Wednesday, January 5, 2011

More than 20% Wrong

A study that was published in the Journal of the American Medical Association recently made the popular press yesterday.  It is a review of hospital records (primarily of medicare/medicaid recipients) from 2006 to 2009 that list ICD procedures.  An ICD is better known to us as a defibrillator but the full name is implantable cardioverter-defibrillator.  The device can restart the heart or shock the heart back into normal rhythm.  A great overview on the device, the diseases it treats, the difference and similarity to a pacemaker and more, can be found at the NHLBI website.  To learn more about who makes them and the industry aspect I had to go to the Wall St Journal and search, and you can read on that as well.

The ICD was developed to treat arrhythmia or heart beat irregularities and it was tested in a certain population for which it was approved for use.  As you know, once a device or drug is approved for use, a physician may use that same device or drug in patients that do not meet the sanctioned criteria, but device and drug makers are not supposed to market the device or drug for anything outside of the original application and testing (unless they test again)

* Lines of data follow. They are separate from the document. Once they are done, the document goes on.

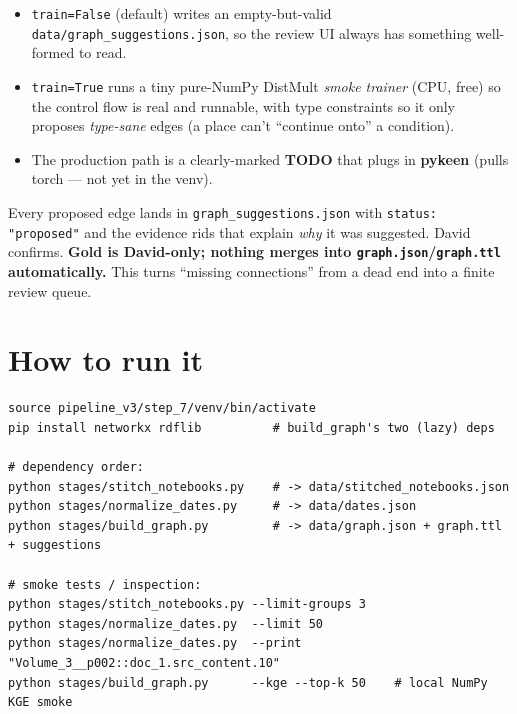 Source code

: \documentclass[11pt]{article}
\newcommand{\code}[1]{\texttt{\small #1}}
\begin{document}
\begin{itemize}[leftmargin=1.4em]
  \item \code{train=False} (default) writes an empty-but-valid \code{data/graph\_suggestions.json}, so
        the review UI always has something well-formed to read.
  \item \code{train=True} runs a tiny pure-NumPy DistMult \emph{smoke trainer} (CPU, free) so the
        control flow is real and runnable, with type constraints so it only proposes \emph{type-sane}
        edges (a place can't ``continue onto'' a condition).
  \item The production path is a clearly-marked \textbf{TODO} that plugs in \textbf{pykeen} (pulls
        torch --- not yet in the venv).
\end{itemize}

\begin{rulebox}
Every proposed edge lands in \code{graph\_suggestions.json} with \code{status: "proposed"} and the
evidence rids that explain \emph{why} it was suggested. David confirms. \textbf{Gold is David-only;
nothing merges into \code{graph.json}/\code{graph.ttl} automatically.} This turns ``missing
connections'' from a dead end into a finite review queue.
\end{rulebox}

\section{How to run it}

\begin{numbersbox}
\small
\begin{verbatim}
source pipeline_v3/step_7/venv/bin/activate
pip install networkx rdflib          # build_graph's two (lazy) deps

# dependency order:
python stages/stitch_notebooks.py    # -> data/stitched_notebooks.json
python stages/normalize_dates.py     # -> data/dates.json
python stages/build_graph.py         # -> data/graph.json + graph.ttl + suggestions

# smoke tests / inspection:
python stages/stitch_notebooks.py --limit-groups 3
python stages/normalize_dates.py  --limit 50
python stages/normalize_dates.py  --print "Volume_3__p002::doc_1.src_content.10"
python stages/build_graph.py      --kge --top-k 50    # local NumPy KGE smoke
\end{verbatim}
\end{numbersbox}
\end{document}
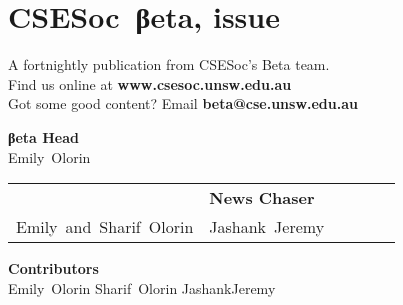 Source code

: \documentclass[twoside]{article}
\date{21 March 2016}
\makeatletter
\gdef\the@issue{116}
\makeatother
\begin{document}

\newpage
\maketitle\thispagestyle{mag}
\vspace*{-2em}\section*{CSE{}Soc~βeta, issue \makeatletter\the@issue}
\begin{multicols}{2}\begingroup\raggedcolumns
\begin{center}
A fortnightly publication from CSESoc's Beta team.\\
Find us online at \textbf{www.csesoc.unsw.edu.au}\\
Got some good content? Email \textbf{beta@cse.unsw.edu.au}\\
\par{\bf\sffamily βeta Head}\\ Emily~Olorin
\par\begin{tabular}{>{\raggedleft}p{0.5\linewidth}>{\raggedright}p{0.5\linewidth}}
{\bf\sffamily Puzzle Wrangler} & {\bf\sffamily News Chaser}\tabularnewline
Emily~and~Sharif~Olorin & Jashank~Jeremy\tabularnewline
\end{tabular}
\par{\bf\sffamily Contributors}\\
  Emily~Olorin\hsp{}
  Sharif~Olorin\hsp{}
  JashankJeremy\hsp{}
\end{center}
\columnbreak\malcontents\vfill\endgroup
\end{multicols}\LRmulticolcolumns
\vspace*{-4em}\begin{multicols}{2}


\end{multicols}
\end{document}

I am not saying that the device makers tried to influence clinicians - except that I most certainly suspect that they have.  According to the research described in the JAMA article, the 22% of people who recieved the defibrillators  outside of the "guidelines" suffered a much higher percentage of serious adverse events.  The people who should not have an ICD under most cicircumstances are those who have recently had a heart attack (40days),  have a new diagnosis of heart failure, who have had surgery to clean out arteries - and subsequent stent placement and a few other criteria.  What I was not able to find were the actual practice guidelines.  I could find articles about them, but not the guidelines themselves.  Certainly, there are some cases were a person is outside of these conditions who would benefit from the device, but it would not be so frequent.

I feel that the issue of over medication and over testing and over "devicing" is not only a waste of resources, but as the JAMA article suggests, can lead to unnecessary death.